BRIEF: Reproduce nothing beyond the line containing "We firmly believe". From the first line of the data below down to it, copy each line exactly, without the pictures.

RECORDS SUPPLIED:

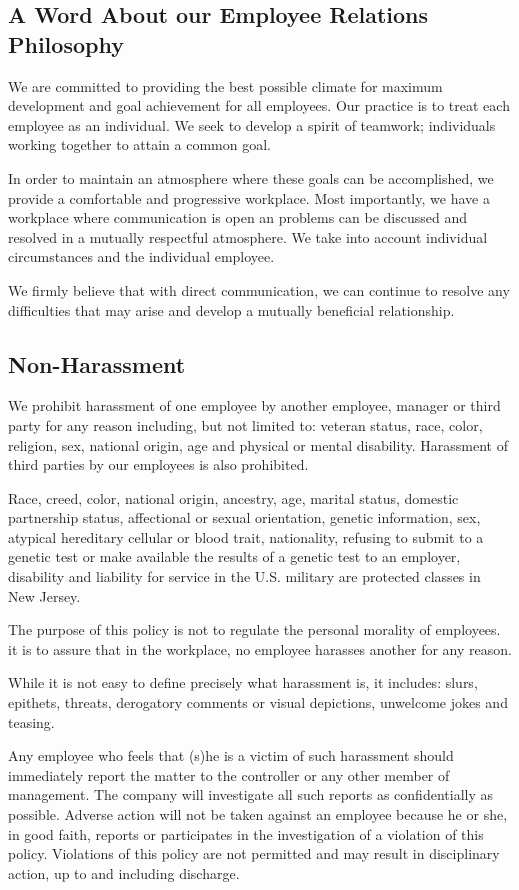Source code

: \subsection{A Word About our Employee Relations Philosophy}

We are committed to providing the best possible climate for maximum development and goal achievement for all employees. Our practice is to treat each employee as an individual. We seek to develop a spirit of teamwork; individuals working together to attain a common goal.

In order to maintain an atmosphere where these goals can be accomplished, we provide a comfortable and progressive workplace. Most importantly, we have a workplace where communication is open an problems can be discussed and resolved in a mutually respectful atmosphere. We take into account individual circumstances and the individual employee.

We firmly believe that with direct communication, we can continue to resolve any difficulties that may arise and develop a mutually beneficial relationship.

\subsection{Non-Harassment}

We prohibit harassment of one employee by another employee, manager or third party for any reason including, but not limited to: veteran status, race, color, religion, sex, national origin, age and physical or mental disability. Harassment of third parties by our employees is also prohibited.

Race, creed, color, national origin, ancestry, age, marital status, domestic partnership status, affectional or sexual orientation, genetic information, sex, atypical hereditary cellular or blood trait, nationality, refusing to submit to a genetic test or make available the results of a genetic test to an employer, disability and liability for service in the U.S. military are protected classes in New Jersey.

The purpose of this policy is not to regulate the personal morality of employees. it is to assure that in the workplace, no employee harasses another for any reason.

While it is not easy to define precisely what harassment is, it includes: slurs, epithets, threats, derogatory comments or visual depictions, unwelcome jokes and teasing.

Any employee who feels that (s)he is a victim of such harassment should immediately report the matter to the controller or any other member of management. The company will investigate all such reports as confidentially as possible. Adverse action will not be taken against an employee because he or she, in good faith, reports or participates in the investigation of a violation of this policy. Violations of this policy are not permitted and may result in disciplinary action, up to and including discharge.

EXERCISE RESPONSE:
Source code

: \subsection{A Word About our Employee Relations Philosophy}

We are committed to providing the best possible climate for maximum development and goal achievement for all employees. Our practice is to treat each employee as an individual. We seek to develop a spirit of teamwork; individuals working together to attain a common goal.

In order to maintain an atmosphere where these goals can be accomplished, we provide a comfortable and progressive workplace. Most importantly, we have a workplace where communication is open an problems can be discussed and resolved in a mutually respectful atmosphere. We take into account individual circumstances and the individual employee.

We firmly believe that with direct communication, we can continue to resolve any difficulties that may arise and develop a mutually beneficial relationship.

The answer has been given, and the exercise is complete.